Já a segunda parte começa com uma substituição forçada e mais um contratempo para Lage. Salvio (48') fez sinal ao técnico a explicar que não estava em condições de continuar. É então que Gabriel (ex-Leganés, que parece outro jogador desde que o novo treinador do Benfica o colocou no miolo do seu 4-4-2) entra para o seu lugar e Gedson passa para a direita. Contudo, poucos minutos depois, aos 54', o Galatasaray faria o empate (Não que estivesse relacionado uma coisa com a outra).

Nagatomo, que é um destro a jogar na esquerda, faz um cruzamento para o meio da área e o central Luyindama aparece nas alturas (e nas costas de Yuri Ribeiro, que parece nem ter saltado) para cabecear e fazer o golo. A equipa turca tinha entrado melhor e capitalizou a sua superioridade. Porém, naquele momento em que se pensava que na "segunda parte os encarnados não conseguiam continuar com os seus contra-ataques, causar perigo ou até passar a linha de meio campo", dez minutos depois, aos 64', Seferović começa a correr sobre a direita, a corresponder a um passe longo de Rúben Dias que solicitava as costas da defesa turca, ganhou na luta de corpo a corpo a Marcão e fez um golo em arco, com o seu pé esquerdo, de belo efeito.

Após o segundo golo encarnado, o Benfica pôde controlar o jogo. Não houve lances de real perigo e o Galatasaray nunca conseguiu transformar a posse de bola em golo. Apesar da juventude, a equipa portuguesa conseguiu manter a solidez defensiva e controlar os contra-ataques dos homens da casa. Houve tempo para Cervi ceder o lugar a Krovinovic para este aumentar os minutos nas pernas e Samaris estancar o miolo (saiu Gedson Fernandes).

Salvio e Seferović fizeram os golos, mas há outra boa notícia no meio do bom resultado: Florentino Luís mostrou que Lage pode contar com ele. Tem carinha de adolescente, mas fez uma exibição de homem completo. Intercetou, desarmou e passou com grande qualidade, num jogo que ditou a sua estreia em competições europeias. Os olhos estavam atentos ao que João Félix podia fazer, só que, hoje, a noite teve o timbre de outro jovem.
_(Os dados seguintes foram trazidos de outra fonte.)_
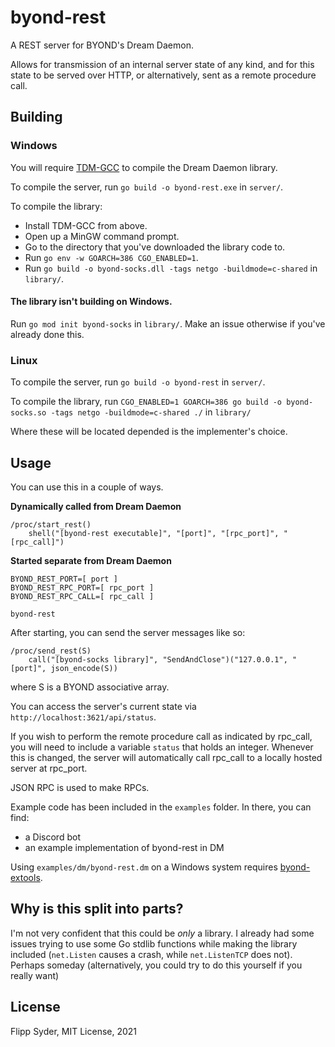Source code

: byond-rest
==========

A REST server for BYOND's Dream Daemon.

Allows for transmission of an internal server state
of any kind, and for this state to be served over
HTTP, or alternatively, sent as a remote procedure call.

Building
--------

### Windows

You will require [TDM-GCC](https://jmeubank.github.io/tdm-gcc)
to compile the Dream Daemon library.

To compile the server, run `go build -o byond-rest.exe` in `server/`.

To compile the library:
 - Install TDM-GCC from above.
 - Open up a MinGW command prompt.
 - Go to the directory that you've downloaded the library code to.
 - Run `go env -w GOARCH=386 CGO_ENABLED=1`.
 - Run `go build -o byond-socks.dll -tags netgo -buildmode=c-shared` in `library/`.
 
#### The library isn't building on Windows.

Run `go mod init byond-socks` in `library/`. Make an issue otherwise
if you've already done this.

### Linux

To compile the server, run `go build -o byond-rest` in `server/`.

To compile the library, run `CGO_ENABLED=1 GOARCH=386 go build -o byond-socks.so -tags netgo -buildmode=c-shared ./` in `library/`

Where these will be located depended is the implementer's choice.

Usage
-----

You can use this in a couple of ways.

**Dynamically called from Dream Daemon**

    /proc/start_rest()
        shell("[byond-rest executable]", "[port]", "[rpc_port]", "[rpc_call]")

**Started separate from Dream Daemon**

    BYOND_REST_PORT=[ port ]
    BYOND_REST_RPC_PORT=[ rpc_port ]
    BYOND_REST_RPC_CALL=[ rpc_call ]

    byond-rest

After starting, you can send the server messages like so:

    /proc/send_rest(S)
        call("[byond-socks library]", "SendAndClose")("127.0.0.1", "[port]", json_encode(S))

where S is a BYOND associative array.

You can access the server's current state via `http://localhost:3621/api/status`.

If you wish to perform the remote procedure call as indicated by
rpc_call, you will need to include a variable `status` that holds
an integer. Whenever this is changed, the server will automatically
call rpc_call to a locally hosted server at rpc_port.

JSON RPC is used to make RPCs.

Example code has been included in the `examples` folder. In there, you can find:
 - a Discord bot
 - an example implementation of byond-rest in DM

Using `examples/dm/byond-rest.dm` on a Windows system requires [byond-extools](https://github.com/MCHSL/extools).

Why is this split into parts?
-----------------------------

I'm not very confident that this could be *only* a library.
I already had some issues trying to use some Go stdlib functions while
making the library included (`net.Listen` causes a crash, while
`net.ListenTCP` does not). Perhaps someday (alternatively, you could
try to do this yourself if you really want)

License
-------

Flipp Syder, MIT License, 2021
De resto, foi a primeira vitória do Benfica na Turquia e, no décimo de jogo com Lage, os encarnados somaram a nona vitória.

Agora, cabe ao Benfica resolver a eliminatória no seu reduto, a 21 de fevereiro, no Estádio da Luz, em jogo da segunda mão.
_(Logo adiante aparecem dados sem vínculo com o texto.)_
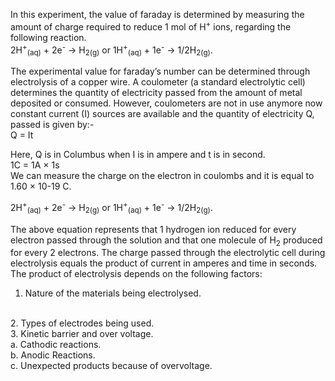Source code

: 
In this experiment, the value of faraday is determined by measuring the amount of charge required to reduce 1 mol of H<sup>+</sup> ions, regarding the following reaction.
<br>
2H<sup>+</sup><sub>(aq)</sub>  + 2e<sup>-</sup>  → H<sub>2(g)</sub>  or  1H<sup>+</sup><sub>(aq)</sub>  + 1e<sup>-</sup> → 1/2H<sub>2(g)</sub>.

The experimental value for faraday’s number can be determined through electrolysis of a copper wire. A coulometer (a standard electrolytic cell) determines the quantity of electricity passed from the amount of metal deposited or consumed. However, coulometers are not in use anymore now constant current (I) sources are available and the quantity of electricity Q, passed is given by:-
<br>
Q = It

Here, Q is in Columbus when I is in ampere and t is in second.
<br>
1C = 1A × 1s
<br>
We can measure the charge on the electron in coulombs and it is equal to 1.60 × 10-19 C.

2H<sup>+</sup><sub>(aq)</sub>  + 2e<sup>-</sup>  → H<sub>2(g)</sub>  or  1H<sup>+</sup><sub>(aq)</sub>  + 1e<sup>-</sup> → 1/2H<sub>2(g)</sub>.


The above equation represents that 1 hydrogen ion reduced for every electron passed through the solution and that one molecule of H<sub>2</sub> produced for every 2 electrons. The charge passed through the electrolytic cell during electrolysis equals the product of current in amperes and time in seconds. The product of electrolysis depends on the following factors:

1. Nature of the materials being electrolysed.
<br>
2. Types of electrodes being used.
<br>
3. Kinetic barrier and over voltage.
<br>
a. Cathodic reactions.
<br>
b. Anodic Reactions.
<br>
c. Unexpected products because of overvoltage.

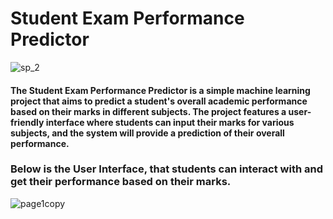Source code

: # Student Exam Performance Predictor
![sp_2](https://github.com/Meriyan99/MLproject/assets/128514985/c2d167cd-19cd-4e70-8e70-82826e2155b7)

#### The Student Exam Performance Predictor is a simple machine learning project that aims to predict a student's overall academic performance based on their marks in different subjects. The project features a user-friendly interface where students can input their marks for various subjects, and the system will provide a prediction of their overall performance.

### Below is the User Interface, that students can interact with and get their performance based on their marks.
![page1copy](https://github.com/Meriyan99/MLproject/assets/128514985/12bc9f27-4694-430e-a89c-6bb409c4cad5)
Bitaites e postas de pescada

O que é que é isso, ó meu?

O remate do Diagne aos 20’, sem ângulo e com desacerto. Matulão, o típico Jogador-Alvo do Football Manager, enviou a bola para a bancada num lance que, não estando eu na cabeça do jogador, quero acreditar que o próprio não teve fé que aquilo que ia dar em golo. É certo que é um jogador forte no jogo aéreo e que consegue disputar muito bem a bola entre os centrais, mas... não pareceu dos mais astutos na hora de rematar à baliza. 

Fica na retina o cheiro a bom futebol

A exibição de Florentino Luís. Tem apenas 19 anos, mas na hora de se estrear a titular pela equipa principal e logo num ambiente terrível para os adversários como é a Türk Telekom Arena, com 50 mil alminhas a puxar pelos galões da equipa da casa, mostrou que pode ser opção e que pode ajudar a equipa — já e não apenas no futuro. Fez de tudo um pouco e nunca perdeu a compostura. Porque uma coisa é tê-lo feito contra o Nacional num jogo em que o resultado já estava decidido, outra bem diferente é fazê-lo na Liga Europa, na Turquia, numa fase a eliminar. Belíssimo jogo do jovem do Benfica.
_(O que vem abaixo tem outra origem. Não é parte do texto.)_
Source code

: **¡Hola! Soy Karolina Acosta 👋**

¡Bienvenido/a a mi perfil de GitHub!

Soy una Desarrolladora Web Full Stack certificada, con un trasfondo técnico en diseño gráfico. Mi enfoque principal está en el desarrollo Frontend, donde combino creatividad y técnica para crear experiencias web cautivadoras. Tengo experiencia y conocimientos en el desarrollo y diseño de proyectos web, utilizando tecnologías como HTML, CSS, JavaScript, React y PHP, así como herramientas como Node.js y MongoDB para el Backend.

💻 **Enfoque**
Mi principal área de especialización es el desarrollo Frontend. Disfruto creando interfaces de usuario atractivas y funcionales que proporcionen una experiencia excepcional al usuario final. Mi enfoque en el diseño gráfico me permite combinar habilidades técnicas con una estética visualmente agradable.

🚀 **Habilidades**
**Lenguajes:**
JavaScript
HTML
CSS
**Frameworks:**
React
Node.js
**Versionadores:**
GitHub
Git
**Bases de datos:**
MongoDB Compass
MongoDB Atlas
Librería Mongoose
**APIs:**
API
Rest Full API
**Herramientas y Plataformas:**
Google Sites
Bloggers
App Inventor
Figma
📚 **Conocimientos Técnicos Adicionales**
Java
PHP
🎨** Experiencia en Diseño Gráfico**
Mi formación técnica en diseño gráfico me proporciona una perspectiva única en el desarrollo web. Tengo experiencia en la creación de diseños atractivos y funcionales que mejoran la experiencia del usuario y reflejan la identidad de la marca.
Odysseias, a vantagem de ter um bom par luvas

A defesa do grego aos 85’, num lance de bola parada que parecia que ia dar golo antes mesmo do cabeceamento, é daquelas que vale tanto como um remate certeiro na baliza contrária (e aqui segurou mesmo a vitória). Era o segundo tento do Galatasaray e o segundo da conta pessoal de Christian Luyindama. Uma grande defesa que valeu uma grande vantagem para a Luz.

Nem com dois pulmões chegava a essa bola

O jogador que não apanhou Seferoviç. Bem tentou acompanhar, mas o suíço este ano parece estar decidido a manter a boa forma. Hoje, voltou a ser novamente decisivo e foi preponderante a desgastar os defesas com as suas correrias. No lance do segundo golo, só parou mesmo de correr quando fez balançar a rede.